Working with the Current Population Survey (CPS) in Python
=====

### Annual Social and Economic Supplement (ASEC)

-----

*Update: May 20, 2018*<br>
*Brian Dew*<br>
*@bd_econ*

The CPS ASEC, also called the March CPS, includes additional questions that cover income, poverty, health insurance coverage, and more. The [raw public use file](http://thedataweb.rm.census.gov/ftp/cps_ftp.html#cpsmarch) is fixed-width format and includes variables described in the associated data dictionary. Unlike the basic monthly CPS, the March CPS records are hierarchical. Person records are nested in family records which are nested in household records.
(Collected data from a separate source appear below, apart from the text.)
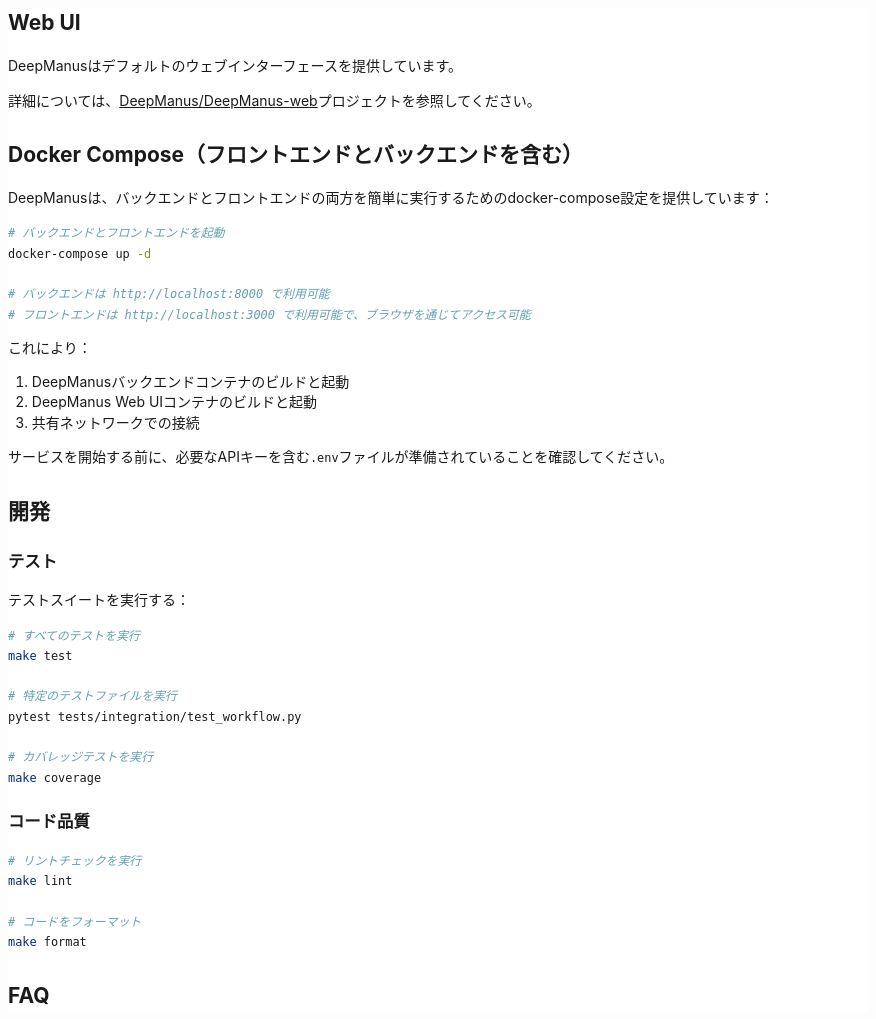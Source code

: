 ## Web UI

DeepManusはデフォルトのウェブインターフェースを提供しています。

詳細については、[DeepManus/DeepManus-web](https://github.com/DeepManus/DeepManus-web)プロジェクトを参照してください。

## Docker Compose（フロントエンドとバックエンドを含む）

DeepManusは、バックエンドとフロントエンドの両方を簡単に実行するためのdocker-compose設定を提供しています：

```bash
# バックエンドとフロントエンドを起動
docker-compose up -d

# バックエンドは http://localhost:8000 で利用可能
# フロントエンドは http://localhost:3000 で利用可能で、ブラウザを通じてアクセス可能
```

これにより：
1. DeepManusバックエンドコンテナのビルドと起動
2. DeepManus Web UIコンテナのビルドと起動
3. 共有ネットワークでの接続

サービスを開始する前に、必要なAPIキーを含む`.env`ファイルが準備されていることを確認してください。

## 開発

### テスト

テストスイートを実行する：

```bash
# すべてのテストを実行
make test

# 特定のテストファイルを実行
pytest tests/integration/test_workflow.py

# カバレッジテストを実行
make coverage
```

### コード品質

```bash
# リントチェックを実行
make lint

# コードをフォーマット
make format
```

## FAQ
Rows in the raw data that correspond to person records begin with 3. 

This example will look at teachers hours and income in 2006 and 2016 in both the US as a whole and separately among states with large teacher protests in 2018. 

Useful blog posts from Tom Augspurger: 

* [Part 1: Using Python to tackle the CPS](http://tomaugspurger.github.io/tackling%20the%20cps.html)
* [Part 2: Using Python to tackle the CPS](http://tomaugspurger.github.io/tackling%20the%20cps%20%28part%202%29.html)
* [Part 3: Using Python to tackle the CPS](http://tomaugspurger.github.io/tackling%20the%20cps%20%28part%203%29.html)
* [Part 4: Using Python to tackle the CPS](http://tomaugspurger.github.io/tackling%20the%20cps%20%28part%204%29.html)


### Import preliminaries

In [1]:
# Import packages
import pandas as pd
print(f'pandas {pd.__version__}')
import numpy as np
import re, wquantiles

pandas 0.23.0


### Parameters

In [2]:
files = [('data/asec2007_pubuse_tax2.dat', 'data/cpsmar07.ddf', 2006),
         ('data/asec2017_pubuse.dat', 'data/08ASEC2017_Data_Dict_Full.txt', 2016)]

cpi =  1.19075

### Loop over files and create summary statistics

In [3]:
# Blank dataframe to return with summary statistics
stats = pd.DataFrame()

for file in files:
    # Raw data from Census FTP site
    datafile = file[0]

    # Data dictionary
    dd_txt = file[1]
    dd = open(dd_txt, 'r', encoding='iso-8859-1').read()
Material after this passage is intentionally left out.